What is needed » Please retype the data below line for line and leave out every picture.
Information provided: Begin
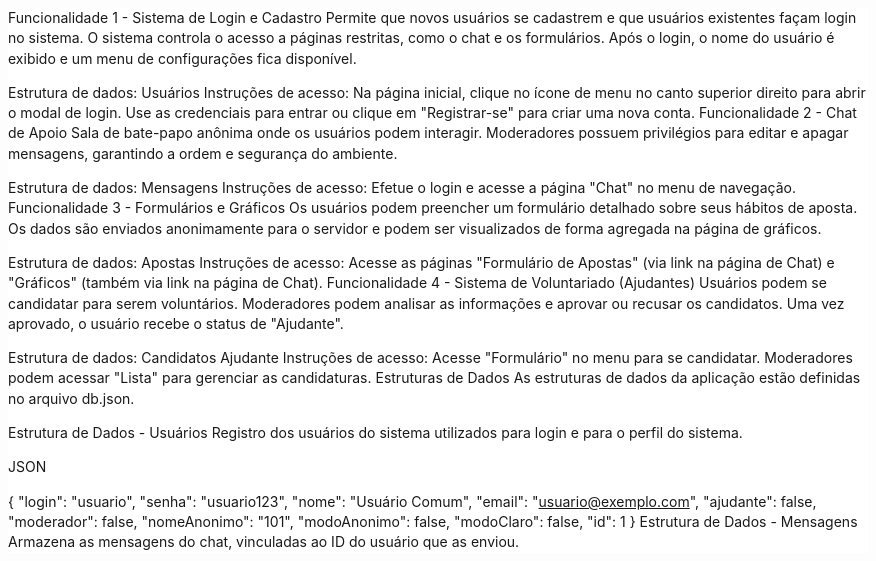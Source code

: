 Funcionalidade 1 - Sistema de Login e Cadastro
Permite que novos usuários se cadastrem e que usuários existentes façam login no sistema. O sistema controla o acesso a páginas restritas, como o chat e os formulários. Após o login, o nome do usuário é exibido e um menu de configurações fica disponível.

Estrutura de dados: Usuários
Instruções de acesso:
Na página inicial, clique no ícone de menu no canto superior direito para abrir o modal de login.
Use as credenciais para entrar ou clique em "Registrar-se" para criar uma nova conta.
Funcionalidade 2 - Chat de Apoio
Sala de bate-papo anônima onde os usuários podem interagir. Moderadores possuem privilégios para editar e apagar mensagens, garantindo a ordem e segurança do ambiente.

Estrutura de dados: Mensagens
Instruções de acesso:
Efetue o login e acesse a página "Chat" no menu de navegação.
Funcionalidade 3 - Formulários e Gráficos
Os usuários podem preencher um formulário detalhado sobre seus hábitos de aposta. Os dados são enviados anonimamente para o servidor e podem ser visualizados de forma agregada na página de gráficos.

Estrutura de dados: Apostas
Instruções de acesso:
Acesse as páginas "Formulário de Apostas" (via link na página de Chat) e "Gráficos" (também via link na página de Chat).
Funcionalidade 4 - Sistema de Voluntariado (Ajudantes)
Usuários podem se candidatar para serem voluntários. Moderadores podem analisar as informações e aprovar ou recusar os candidatos. Uma vez aprovado, o usuário recebe o status de "Ajudante".

Estrutura de dados: Candidatos Ajudante
Instruções de acesso:
Acesse "Formulário" no menu para se candidatar.
Moderadores podem acessar "Lista" para gerenciar as candidaturas.
Estruturas de Dados
As estruturas de dados da aplicação estão definidas no arquivo db.json.

Estrutura de Dados - Usuários
Registro dos usuários do sistema utilizados para login e para o perfil do sistema.

JSON

{
"login": "usuario",
"senha": "usuario123",
"nome": "Usuário Comum",
"email": "usuario@exemplo.com",
"ajudante": false,
"moderador": false,
"nomeAnonimo": "101",
"modoAnonimo": false,
"modoClaro": false,
"id": 1
}
Estrutura de Dados - Mensagens
Armazena as mensagens do chat, vinculadas ao ID do usuário que as enviou.
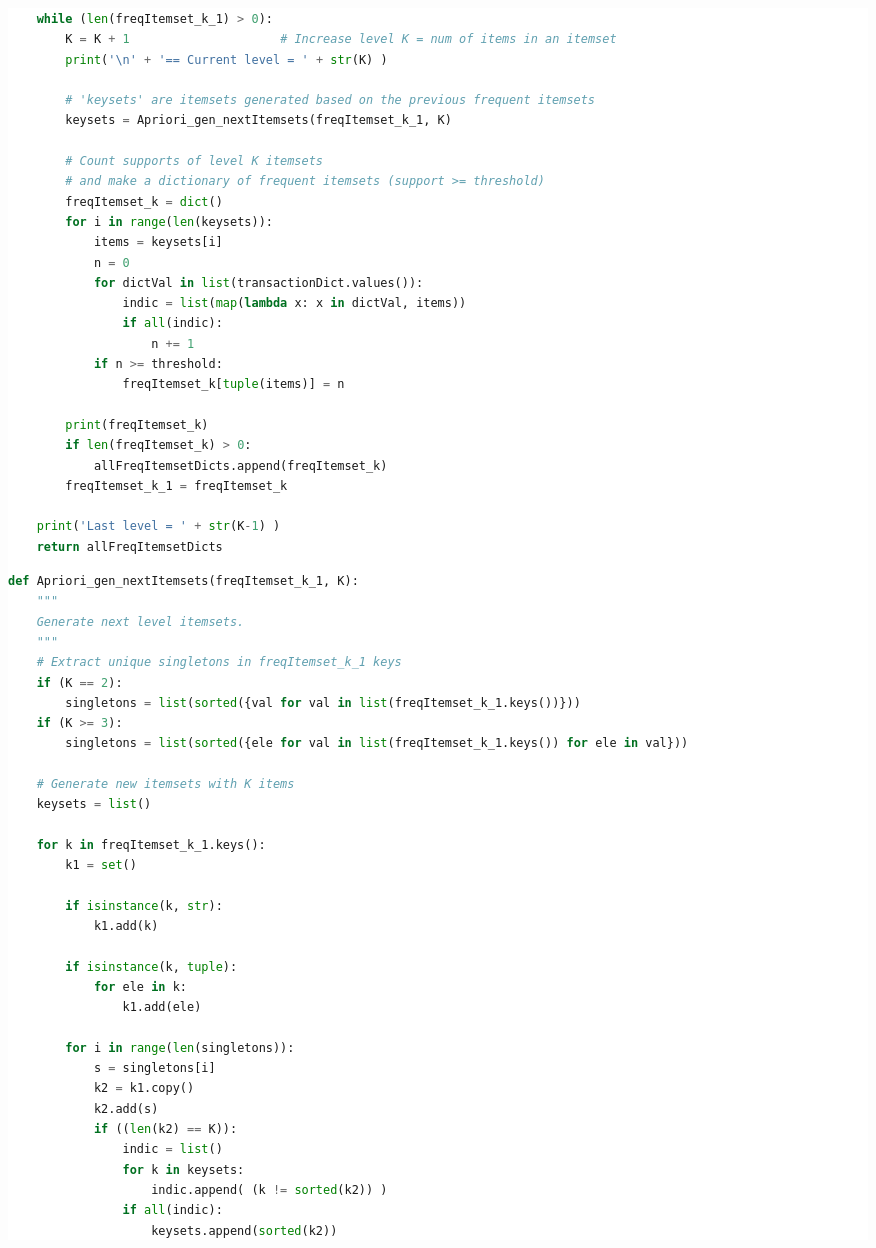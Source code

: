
 ```python
    while (len(freqItemset_k_1) > 0):
        K = K + 1                     # Increase level K = num of items in an itemset
        print('\n' + '== Current level = ' + str(K) )
        
        # 'keysets' are itemsets generated based on the previous frequent itemsets
        keysets = Apriori_gen_nextItemsets(freqItemset_k_1, K)       

        # Count supports of level K itemsets
        # and make a dictionary of frequent itemsets (support >= threshold)
        freqItemset_k = dict()
        for i in range(len(keysets)):
            items = keysets[i]
            n = 0
            for dictVal in list(transactionDict.values()):
                indic = list(map(lambda x: x in dictVal, items))
                if all(indic):
                    n += 1
            if n >= threshold:
                freqItemset_k[tuple(items)] = n
                
        print(freqItemset_k)        
        if len(freqItemset_k) > 0:
            allFreqItemsetDicts.append(freqItemset_k)
        freqItemset_k_1 = freqItemset_k
     
    print('Last level = ' + str(K-1) )
    return allFreqItemsetDicts
```


```python
def Apriori_gen_nextItemsets(freqItemset_k_1, K):
    """
    Generate next level itemsets.
    """     
    # Extract unique singletons in freqItemset_k_1 keys
    if (K == 2):
        singletons = list(sorted({val for val in list(freqItemset_k_1.keys())}))         
    if (K >= 3):
        singletons = list(sorted({ele for val in list(freqItemset_k_1.keys()) for ele in val}))  
    
    # Generate new itemsets with K items
    keysets = list()
    
    for k in freqItemset_k_1.keys():
        k1 = set()     
        
        if isinstance(k, str):
            k1.add(k)
            
        if isinstance(k, tuple):
            for ele in k:
                k1.add(ele)
        
        for i in range(len(singletons)):
            s = singletons[i]
            k2 = k1.copy()        
            k2.add(s)
            if ((len(k2) == K)):
                indic = list()
                for k in keysets:
                    indic.append( (k != sorted(k2)) )       
                if all(indic):
                    keysets.append(sorted(k2))
```
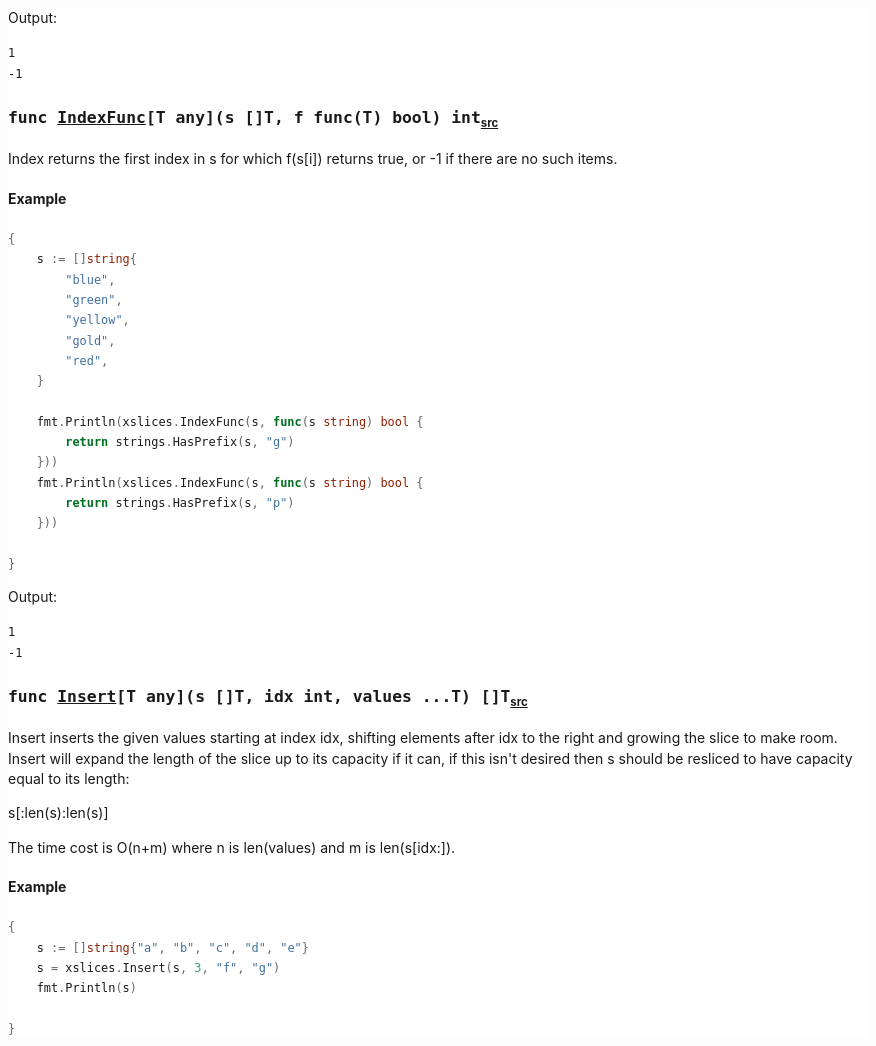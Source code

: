 Output:
```text
1
-1
```
<h3><a id="IndexFunc"></a><samp>func <a href="#IndexFunc">IndexFunc</a>[T any](s []T, f func(T) bool) int</samp><sub class="float-right"><small><a href="https://github.com/bradenaw/juniper/blob/main/xslices/xslices.go#L204">src</a></small></sub></h3>

Index returns the first index in s for which f(s[i]) returns true, or -1 if there are no such
items.


#### Example 
```go
{
	s := []string{
		"blue",
		"green",
		"yellow",
		"gold",
		"red",
	}

	fmt.Println(xslices.IndexFunc(s, func(s string) bool {
		return strings.HasPrefix(s, "g")
	}))
	fmt.Println(xslices.IndexFunc(s, func(s string) bool {
		return strings.HasPrefix(s, "p")
	}))

}
```

Output:
```text
1
-1
```
<h3><a id="Insert"></a><samp>func <a href="#Insert">Insert</a>[T any](s []T, idx int, values ...T) []T</samp><sub class="float-right"><small><a href="https://github.com/bradenaw/juniper/blob/main/xslices/xslices.go#L220">src</a></small></sub></h3>

Insert inserts the given values starting at index idx, shifting elements after idx to the right
and growing the slice to make room. Insert will expand the length of the slice up to its capacity
if it can, if this isn't desired then s should be resliced to have capacity equal to its length:

  s[:len(s):len(s)]

The time cost is O(n+m) where n is len(values) and m is len(s[idx:]).


#### Example 
```go
{
	s := []string{"a", "b", "c", "d", "e"}
	s = xslices.Insert(s, 3, "f", "g")
	fmt.Println(s)

}
```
Information provided: End
Answer section »
Source code

: Funcionalidade 1 - Sistema de Login e Cadastro
Permite que novos usuários se cadastrem e que usuários existentes façam login no sistema. O sistema controla o acesso a páginas restritas, como o chat e os formulários. Após o login, o nome do usuário é exibido e um menu de configurações fica disponível.

Estrutura de dados: Usuários
Instruções de acesso:
Na página inicial, clique no ícone de menu no canto superior direito para abrir o modal de login.
Use as credenciais para entrar ou clique em "Registrar-se" para criar uma nova conta.
Funcionalidade 2 - Chat de Apoio
Sala de bate-papo anônima onde os usuários podem interagir. Moderadores possuem privilégios para editar e apagar mensagens, garantindo a ordem e segurança do ambiente.

Estrutura de dados: Mensagens
Instruções de acesso:
Efetue o login e acesse a página "Chat" no menu de navegação.
Funcionalidade 3 - Formulários e Gráficos
Os usuários podem preencher um formulário detalhado sobre seus hábitos de aposta. Os dados são enviados anonimamente para o servidor e podem ser visualizados de forma agregada na página de gráficos.

Estrutura de dados: Apostas
Instruções de acesso:
Acesse as páginas "Formulário de Apostas" (via link na página de Chat) e "Gráficos" (também via link na página de Chat).
Funcionalidade 4 - Sistema de Voluntariado (Ajudantes)
Usuários podem se candidatar para serem voluntários. Moderadores podem analisar as informações e aprovar ou recusar os candidatos. Uma vez aprovado, o usuário recebe o status de "Ajudante".

Estrutura de dados: Candidatos Ajudante
Instruções de acesso:
Acesse "Formulário" no menu para se candidatar.
Moderadores podem acessar "Lista" para gerenciar as candidaturas.
Estruturas de Dados
As estruturas de dados da aplicação estão definidas no arquivo db.json.

Estrutura de Dados - Usuários
Registro dos usuários do sistema utilizados para login e para o perfil do sistema.

JSON

{
"login": "usuario",
"senha": "usuario123",
"nome": "Usuário Comum",
"email": "usuario@exemplo.com",
"ajudante": false,
"moderador": false,
"nomeAnonimo": "101",
"modoAnonimo": false,
"modoClaro": false,
"id": 1
}
Estrutura de Dados - Mensagens
Armazena as mensagens do chat, vinculadas ao ID do usuário que as enviou.
Source code

:
 ```python
    while (len(freqItemset_k_1) > 0):
        K = K + 1                     # Increase level K = num of items in an itemset
        print('\n' + '== Current level = ' + str(K) )
        
        # 'keysets' are itemsets generated based on the previous frequent itemsets
        keysets = Apriori_gen_nextItemsets(freqItemset_k_1, K)       

        # Count supports of level K itemsets
        # and make a dictionary of frequent itemsets (support >= threshold)
        freqItemset_k = dict()
        for i in range(len(keysets)):
            items = keysets[i]
            n = 0
            for dictVal in list(transactionDict.values()):
                indic = list(map(lambda x: x in dictVal, items))
                if all(indic):
                    n += 1
            if n >= threshold:
                freqItemset_k[tuple(items)] = n
                
        print(freqItemset_k)        
        if len(freqItemset_k) > 0:
            allFreqItemsetDicts.append(freqItemset_k)
        freqItemset_k_1 = freqItemset_k
     
    print('Last level = ' + str(K-1) )
    return allFreqItemsetDicts
```


```python
def Apriori_gen_nextItemsets(freqItemset_k_1, K):
    """
    Generate next level itemsets.
    """     
    # Extract unique singletons in freqItemset_k_1 keys
    if (K == 2):
        singletons = list(sorted({val for val in list(freqItemset_k_1.keys())}))         
    if (K >= 3):
        singletons = list(sorted({ele for val in list(freqItemset_k_1.keys()) for ele in val}))  
    
    # Generate new itemsets with K items
    keysets = list()
    
    for k in freqItemset_k_1.keys():
        k1 = set()     
        
        if isinstance(k, str):
            k1.add(k)
            
        if isinstance(k, tuple):
            for ele in k:
                k1.add(ele)
        
        for i in range(len(singletons)):
            s = singletons[i]
            k2 = k1.copy()        
            k2.add(s)
            if ((len(k2) == K)):
                indic = list()
                for k in keysets:
                    indic.append( (k != sorted(k2)) )       
                if all(indic):
                    keysets.append(sorted(k2))
```
Source code

: Output:
```text
1
-1
```
<h3><a id="IndexFunc"></a><samp>func <a href="#IndexFunc">IndexFunc</a>[T any](s []T, f func(T) bool) int</samp><sub class="float-right"><small><a href="https://github.com/bradenaw/juniper/blob/main/xslices/xslices.go#L204">src</a></small></sub></h3>

Index returns the first index in s for which f(s[i]) returns true, or -1 if there are no such
items.


#### Example 
```go
{
	s := []string{
		"blue",
		"green",
		"yellow",
		"gold",
		"red",
	}

	fmt.Println(xslices.IndexFunc(s, func(s string) bool {
		return strings.HasPrefix(s, "g")
	}))
	fmt.Println(xslices.IndexFunc(s, func(s string) bool {
		return strings.HasPrefix(s, "p")
	}))

}
```

Output:
```text
1
-1
```
<h3><a id="Insert"></a><samp>func <a href="#Insert">Insert</a>[T any](s []T, idx int, values ...T) []T</samp><sub class="float-right"><small><a href="https://github.com/bradenaw/juniper/blob/main/xslices/xslices.go#L220">src</a></small></sub></h3>

Insert inserts the given values starting at index idx, shifting elements after idx to the right
and growing the slice to make room. Insert will expand the length of the slice up to its capacity
if it can, if this isn't desired then s should be resliced to have capacity equal to its length:

  s[:len(s):len(s)]

The time cost is O(n+m) where n is len(values) and m is len(s[idx:]).


#### Example 
```go
{
	s := []string{"a", "b", "c", "d", "e"}
	s = xslices.Insert(s, 3, "f", "g")
	fmt.Println(s)

}
```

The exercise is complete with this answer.